Following the birth of my two children, in 1981 I began and five happy years of research and writing later, "Crowned in a Far Country: Portraits of Eight Royal Brides" was published. While deciding on my choice of heroine, I discovered that often it was not the queen who was the real "first lady" of her country who had the most influence on her husband or the arts, theatre, music, interior design, gardens or child rearing. Sometimes it was the royal mistress, the choice of the king's heart and not one dictated by politics. Beginning with the 16th , I chose an impressive royal mistress a century.

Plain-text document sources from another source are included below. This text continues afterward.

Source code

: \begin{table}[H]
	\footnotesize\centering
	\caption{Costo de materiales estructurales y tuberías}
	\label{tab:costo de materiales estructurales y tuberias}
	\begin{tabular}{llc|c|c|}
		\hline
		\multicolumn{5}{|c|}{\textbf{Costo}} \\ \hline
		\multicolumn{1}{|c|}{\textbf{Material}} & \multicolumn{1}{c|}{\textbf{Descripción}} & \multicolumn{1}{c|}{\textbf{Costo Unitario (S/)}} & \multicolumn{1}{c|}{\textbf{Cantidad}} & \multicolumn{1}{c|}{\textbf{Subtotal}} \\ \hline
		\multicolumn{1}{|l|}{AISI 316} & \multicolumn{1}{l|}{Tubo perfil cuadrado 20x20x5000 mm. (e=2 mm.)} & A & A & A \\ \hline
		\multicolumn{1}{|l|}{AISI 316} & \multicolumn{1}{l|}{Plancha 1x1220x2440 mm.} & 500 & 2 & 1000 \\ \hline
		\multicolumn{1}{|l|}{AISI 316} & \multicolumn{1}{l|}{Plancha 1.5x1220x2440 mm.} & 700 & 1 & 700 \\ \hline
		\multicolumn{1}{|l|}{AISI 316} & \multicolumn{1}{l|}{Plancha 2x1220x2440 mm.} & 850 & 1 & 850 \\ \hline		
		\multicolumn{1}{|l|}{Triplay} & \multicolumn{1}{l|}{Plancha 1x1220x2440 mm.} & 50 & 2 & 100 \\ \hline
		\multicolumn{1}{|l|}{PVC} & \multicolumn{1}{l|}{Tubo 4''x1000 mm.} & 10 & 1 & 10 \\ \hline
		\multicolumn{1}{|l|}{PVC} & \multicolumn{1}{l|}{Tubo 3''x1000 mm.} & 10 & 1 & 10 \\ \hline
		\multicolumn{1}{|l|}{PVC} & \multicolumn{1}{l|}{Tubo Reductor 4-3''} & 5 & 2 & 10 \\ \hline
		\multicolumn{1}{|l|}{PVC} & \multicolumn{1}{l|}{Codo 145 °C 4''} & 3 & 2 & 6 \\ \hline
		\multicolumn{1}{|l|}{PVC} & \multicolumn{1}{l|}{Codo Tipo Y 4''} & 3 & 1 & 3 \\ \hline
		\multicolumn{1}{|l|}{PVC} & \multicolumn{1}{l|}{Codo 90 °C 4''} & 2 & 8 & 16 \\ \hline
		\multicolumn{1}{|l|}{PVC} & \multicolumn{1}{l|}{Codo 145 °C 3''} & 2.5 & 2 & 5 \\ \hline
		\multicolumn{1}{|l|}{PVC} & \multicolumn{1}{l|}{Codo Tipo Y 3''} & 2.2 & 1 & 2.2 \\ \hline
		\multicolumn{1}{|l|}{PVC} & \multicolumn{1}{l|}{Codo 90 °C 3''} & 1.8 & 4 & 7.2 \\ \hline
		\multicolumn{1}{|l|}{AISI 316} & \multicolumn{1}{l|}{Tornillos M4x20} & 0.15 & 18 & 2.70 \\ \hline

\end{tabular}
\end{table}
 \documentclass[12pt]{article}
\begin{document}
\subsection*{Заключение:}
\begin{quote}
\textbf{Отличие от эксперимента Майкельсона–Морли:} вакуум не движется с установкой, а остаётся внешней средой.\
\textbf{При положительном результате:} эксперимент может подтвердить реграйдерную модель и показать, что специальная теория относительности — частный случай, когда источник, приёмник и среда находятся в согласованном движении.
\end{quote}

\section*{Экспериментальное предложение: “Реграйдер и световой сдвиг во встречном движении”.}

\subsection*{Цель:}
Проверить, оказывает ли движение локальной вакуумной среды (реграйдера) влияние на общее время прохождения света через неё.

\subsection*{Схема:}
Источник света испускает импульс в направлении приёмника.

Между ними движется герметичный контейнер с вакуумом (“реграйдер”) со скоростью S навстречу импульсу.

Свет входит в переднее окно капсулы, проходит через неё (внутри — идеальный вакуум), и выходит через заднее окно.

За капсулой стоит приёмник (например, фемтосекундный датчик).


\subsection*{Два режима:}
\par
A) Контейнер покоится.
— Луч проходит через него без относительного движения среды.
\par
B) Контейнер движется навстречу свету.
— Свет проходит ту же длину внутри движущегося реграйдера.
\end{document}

In 1991, "Cupid and the King: Five Royal Paramours" was published. Once again, that last book led me to my next subject. A large number of English speaking readers let me know that they had heard of each royal mistress from "Cupid" except for Diane de Poitiers -- only to the French did her name seem familiar and mostly not more than that -- but then the French had not heard of Nell Gwyn either. Of them all, Diane was my favourite. I decided to write her biography without knowing at the time that she was my direct ancestor. In 2004 Diane de Poitiers' biography, "The Serpent and the Moon: Two Rivals for the Love of a King", was published to pleasing acclaim from France!
Diane was an aristocratic girl born in 1500 and betrothed to Louis de Brézé, a grand courtier aged fifty-six when she was a maid of fifteen. He had been twice widowed, no children, and the union, considered most appropriate by the court of France, was arranged by the formidable royal Princess Anne de Beaujeu, twice regent of France, who had also arranged the marriage of Diane's parents. Surely an advantageous match I thought, or why pair such an unlikely couple? But who was Louis de Brézé that he should be such a catch for the equally well-born Diane de Poitiers, thirty years his junior?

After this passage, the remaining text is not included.